The key to properly interpreting this specification lies in 
understanding the sources of spurious signals and how SFDR is 
measured. Like everything else in the world of electronics, the 
speed and bandwidth of data acquisition (DAQ) systems and their 
key components, the ADCs, are increasing. And they don't show any 
signs of stopping. The need for speed in applications such as 
high-speed data acquisition is continually pushing the limits of 
ADCs. At the same time, the need for precision and accuracy in 
the DAQs and ADCs remains high. One of the specifications that 
ADC and DAQ board vendors have begun touting is the spurious free 
dynamic range (SFDR). They often quote the SFDR specification as 
an indicator of the digital output's fidelity to the original 
signal. While there is an element of truth in that implication, 
the SFDR specification can be misleading if not properly 
interpreted. The basic definition of the SFDR specification is 
simple. It is the strength ratio of the fundamental signal to the 
strongest spurious signal in the output. In many cases, the 
spurious signal is the result of non-linearity in the A/D 
conversion, hence the interpretation of SFDR as an indicator of 
fidelity. But a number of other sources of strong spurious 
signals may be present in the DAQ system, so the SFDR 
specification requires a closer look.

Because ADCs are never used as the only element between the input 
signal and the digital output, the place to begin this closer 
look is by considering all of the elements in a DAQ system. As 
shown in Figure 1, a DAQ module contains several key functions, 
including a signal-conditioning filter, a sample-and-hold 
circuit, and in many cases an analog multiplexer to make one ADC 
handle multiple input signals. Non-linearity in any of these 
elements can generate spurious signals that can affect the 
achievable SFDR.

Another source of spurious signals occurs within the anti-
aliasing filter as a result of the high signal bandwidth 
available in today's ADCs. The purpose of an anti-aliasing filter 
is to limit the input signal's bandwidth to eliminate high-
frequency components. A rule of sampled data systems is that the 
input signal's spectrum gets folded around a frequency one-half 
that of the sample clock. An ideal anti-aliasing filter would 
pass all signals in the band of interest and block all signals 
outside of that band.

The reality is, however, that filters are not perfect. As shown 
in Figure 2, the roll-off characteristics of a practical filter 
mean that it will still pass some of the signals above the 
filter's cutoff frequency. Depending on where that cutoff occurs 
relative to the sampling frequency, the folded signal spectrum 
may overlap the input signal spectrum. If the filtered signal 
contains any energy in this overlap band, that energy appears as 
spurious signals in the output, affecting the SFDR.

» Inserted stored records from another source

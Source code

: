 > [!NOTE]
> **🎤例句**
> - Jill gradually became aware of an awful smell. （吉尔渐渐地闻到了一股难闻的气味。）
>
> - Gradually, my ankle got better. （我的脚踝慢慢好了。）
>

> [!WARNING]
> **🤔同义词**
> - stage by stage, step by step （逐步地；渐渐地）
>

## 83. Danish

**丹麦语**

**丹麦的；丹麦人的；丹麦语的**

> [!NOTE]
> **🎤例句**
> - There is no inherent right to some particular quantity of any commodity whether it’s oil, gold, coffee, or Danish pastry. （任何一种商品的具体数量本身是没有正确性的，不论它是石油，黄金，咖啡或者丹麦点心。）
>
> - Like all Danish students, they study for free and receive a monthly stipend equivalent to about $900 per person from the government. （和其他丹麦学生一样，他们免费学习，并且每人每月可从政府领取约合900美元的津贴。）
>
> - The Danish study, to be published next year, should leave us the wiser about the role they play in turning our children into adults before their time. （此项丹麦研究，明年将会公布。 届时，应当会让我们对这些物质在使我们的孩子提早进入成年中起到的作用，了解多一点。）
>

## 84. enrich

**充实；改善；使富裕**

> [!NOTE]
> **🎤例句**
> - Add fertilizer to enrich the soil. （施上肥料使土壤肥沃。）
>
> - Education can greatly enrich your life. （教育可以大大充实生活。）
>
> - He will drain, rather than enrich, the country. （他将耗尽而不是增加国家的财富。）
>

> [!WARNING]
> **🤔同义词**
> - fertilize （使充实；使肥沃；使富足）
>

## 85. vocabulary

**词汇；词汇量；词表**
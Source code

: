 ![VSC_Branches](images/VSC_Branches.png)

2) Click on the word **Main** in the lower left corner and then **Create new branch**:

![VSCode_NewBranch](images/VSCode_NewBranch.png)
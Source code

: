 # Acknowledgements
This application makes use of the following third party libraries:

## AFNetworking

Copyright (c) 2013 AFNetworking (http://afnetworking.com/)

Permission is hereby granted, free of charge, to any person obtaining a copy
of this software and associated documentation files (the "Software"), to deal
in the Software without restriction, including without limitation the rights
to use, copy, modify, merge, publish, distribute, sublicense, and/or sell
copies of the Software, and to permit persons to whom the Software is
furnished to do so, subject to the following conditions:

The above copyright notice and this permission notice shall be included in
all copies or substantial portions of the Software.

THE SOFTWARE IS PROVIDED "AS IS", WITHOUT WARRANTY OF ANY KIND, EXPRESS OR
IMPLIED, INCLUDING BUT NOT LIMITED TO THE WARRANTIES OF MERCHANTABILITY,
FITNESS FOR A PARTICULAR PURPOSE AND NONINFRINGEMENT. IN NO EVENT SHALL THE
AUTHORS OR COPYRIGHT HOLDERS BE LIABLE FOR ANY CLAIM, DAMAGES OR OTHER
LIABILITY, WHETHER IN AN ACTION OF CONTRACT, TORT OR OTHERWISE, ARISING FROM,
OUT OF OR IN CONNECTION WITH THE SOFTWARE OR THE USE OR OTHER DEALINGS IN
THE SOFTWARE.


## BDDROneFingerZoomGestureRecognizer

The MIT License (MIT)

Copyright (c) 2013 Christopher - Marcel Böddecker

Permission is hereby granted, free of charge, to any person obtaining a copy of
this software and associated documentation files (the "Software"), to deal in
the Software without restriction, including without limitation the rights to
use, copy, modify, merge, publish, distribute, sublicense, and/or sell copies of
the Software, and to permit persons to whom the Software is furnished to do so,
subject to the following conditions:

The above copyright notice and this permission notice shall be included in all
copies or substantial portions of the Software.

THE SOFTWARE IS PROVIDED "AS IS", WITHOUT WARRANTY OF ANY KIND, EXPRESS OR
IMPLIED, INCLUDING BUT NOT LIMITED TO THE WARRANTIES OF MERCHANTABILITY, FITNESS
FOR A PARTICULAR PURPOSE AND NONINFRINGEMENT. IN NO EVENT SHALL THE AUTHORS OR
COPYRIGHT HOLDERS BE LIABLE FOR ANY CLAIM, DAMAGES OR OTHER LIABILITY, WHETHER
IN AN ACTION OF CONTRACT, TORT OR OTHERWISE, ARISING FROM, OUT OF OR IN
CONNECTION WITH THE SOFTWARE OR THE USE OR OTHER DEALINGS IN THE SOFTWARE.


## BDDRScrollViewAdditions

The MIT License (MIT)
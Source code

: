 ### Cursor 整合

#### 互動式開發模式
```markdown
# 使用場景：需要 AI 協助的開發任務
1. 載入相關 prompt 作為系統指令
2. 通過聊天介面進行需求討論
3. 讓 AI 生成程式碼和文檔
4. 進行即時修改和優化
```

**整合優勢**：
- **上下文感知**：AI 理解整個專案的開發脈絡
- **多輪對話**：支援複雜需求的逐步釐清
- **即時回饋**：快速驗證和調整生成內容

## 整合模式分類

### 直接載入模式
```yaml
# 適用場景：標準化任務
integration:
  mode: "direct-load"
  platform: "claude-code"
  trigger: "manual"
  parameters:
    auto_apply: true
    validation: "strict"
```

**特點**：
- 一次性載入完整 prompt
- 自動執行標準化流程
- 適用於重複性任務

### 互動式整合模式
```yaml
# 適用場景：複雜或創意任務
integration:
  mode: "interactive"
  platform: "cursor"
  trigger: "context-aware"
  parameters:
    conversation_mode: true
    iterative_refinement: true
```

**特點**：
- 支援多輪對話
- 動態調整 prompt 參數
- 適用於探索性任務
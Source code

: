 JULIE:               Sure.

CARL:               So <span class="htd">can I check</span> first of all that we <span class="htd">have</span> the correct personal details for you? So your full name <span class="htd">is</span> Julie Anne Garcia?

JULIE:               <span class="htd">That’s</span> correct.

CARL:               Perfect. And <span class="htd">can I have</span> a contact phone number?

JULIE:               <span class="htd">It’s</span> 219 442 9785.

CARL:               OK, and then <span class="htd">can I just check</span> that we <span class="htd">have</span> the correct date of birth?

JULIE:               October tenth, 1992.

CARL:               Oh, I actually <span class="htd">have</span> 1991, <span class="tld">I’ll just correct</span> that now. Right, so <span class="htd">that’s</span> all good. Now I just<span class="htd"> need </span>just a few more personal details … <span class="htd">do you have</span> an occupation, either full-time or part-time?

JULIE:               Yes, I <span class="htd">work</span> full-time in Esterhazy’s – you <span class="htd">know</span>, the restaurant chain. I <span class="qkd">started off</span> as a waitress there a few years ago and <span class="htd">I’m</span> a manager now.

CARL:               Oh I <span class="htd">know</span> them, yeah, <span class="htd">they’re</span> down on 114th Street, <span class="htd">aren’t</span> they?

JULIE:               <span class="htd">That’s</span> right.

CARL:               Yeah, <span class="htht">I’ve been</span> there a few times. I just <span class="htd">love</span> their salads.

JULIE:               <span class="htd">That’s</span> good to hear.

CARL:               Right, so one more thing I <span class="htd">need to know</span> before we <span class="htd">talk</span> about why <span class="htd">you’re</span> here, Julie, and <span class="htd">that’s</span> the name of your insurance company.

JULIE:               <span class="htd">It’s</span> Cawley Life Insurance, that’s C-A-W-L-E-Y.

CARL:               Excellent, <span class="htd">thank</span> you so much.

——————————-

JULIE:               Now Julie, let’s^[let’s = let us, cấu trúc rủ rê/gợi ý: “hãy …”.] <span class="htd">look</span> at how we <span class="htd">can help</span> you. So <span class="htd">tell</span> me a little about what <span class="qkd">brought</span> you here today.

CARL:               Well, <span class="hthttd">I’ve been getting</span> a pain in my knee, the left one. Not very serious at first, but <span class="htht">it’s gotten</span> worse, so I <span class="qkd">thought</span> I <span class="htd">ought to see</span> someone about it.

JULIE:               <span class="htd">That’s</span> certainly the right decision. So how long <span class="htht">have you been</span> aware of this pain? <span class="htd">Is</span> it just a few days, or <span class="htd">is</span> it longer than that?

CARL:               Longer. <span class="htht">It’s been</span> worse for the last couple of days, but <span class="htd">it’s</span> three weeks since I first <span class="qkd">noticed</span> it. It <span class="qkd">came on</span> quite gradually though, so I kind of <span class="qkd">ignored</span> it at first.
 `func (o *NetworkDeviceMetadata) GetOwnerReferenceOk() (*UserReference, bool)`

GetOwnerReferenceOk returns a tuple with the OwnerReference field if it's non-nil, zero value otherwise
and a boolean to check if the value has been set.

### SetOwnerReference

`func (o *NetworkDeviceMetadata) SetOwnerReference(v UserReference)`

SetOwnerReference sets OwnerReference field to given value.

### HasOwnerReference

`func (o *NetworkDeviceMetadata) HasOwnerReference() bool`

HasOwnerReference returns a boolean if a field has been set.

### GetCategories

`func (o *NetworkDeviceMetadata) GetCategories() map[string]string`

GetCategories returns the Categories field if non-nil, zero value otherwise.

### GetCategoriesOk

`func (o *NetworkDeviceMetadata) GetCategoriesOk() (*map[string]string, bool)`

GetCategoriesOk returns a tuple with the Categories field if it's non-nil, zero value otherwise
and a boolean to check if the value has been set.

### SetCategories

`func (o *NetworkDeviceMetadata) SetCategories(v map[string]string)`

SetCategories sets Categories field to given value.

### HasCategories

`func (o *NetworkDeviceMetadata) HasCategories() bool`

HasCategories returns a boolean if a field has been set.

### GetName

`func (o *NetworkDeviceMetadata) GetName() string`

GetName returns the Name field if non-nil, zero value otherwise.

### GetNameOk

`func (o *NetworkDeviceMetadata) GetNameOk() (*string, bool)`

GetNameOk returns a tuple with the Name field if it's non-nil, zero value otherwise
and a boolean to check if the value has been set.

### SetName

As a result of these numerous spurious sources, the significance 
of SFDR in many systems is not the converted signal's fidelity, 
but the impact of the spurious signal as a noise source. In 
effect, SFDR indicates the lowest-energy input signal that can be 
distinguished from spurious signals. Any signal below the SFDR 
cannot be reliably identified as a true signal instead of as a 
spurious one. The practical ramification of this ambiguity is 
that the spurious signals can mask desired signals.

In a motor maintenance application, for example, the DAQ is 
looking for harmonics of the motor rotation rate in the motor's 
vibration spectrum. The presence of growing harmonics is an 
indication of motor wear and the need for replacement. When the 
DAQ itself creates spurious signals, those harmonics may be 
masked until they become stronger, reducing the system's ability 
to make an early prediction of motor failure. In another example, 
the presence of spurious signals in digitized audio reduces a 
system's effectiveness. In the audio case, these signals manifest 
as “hiss” in the audio signal, reducing the signal quality.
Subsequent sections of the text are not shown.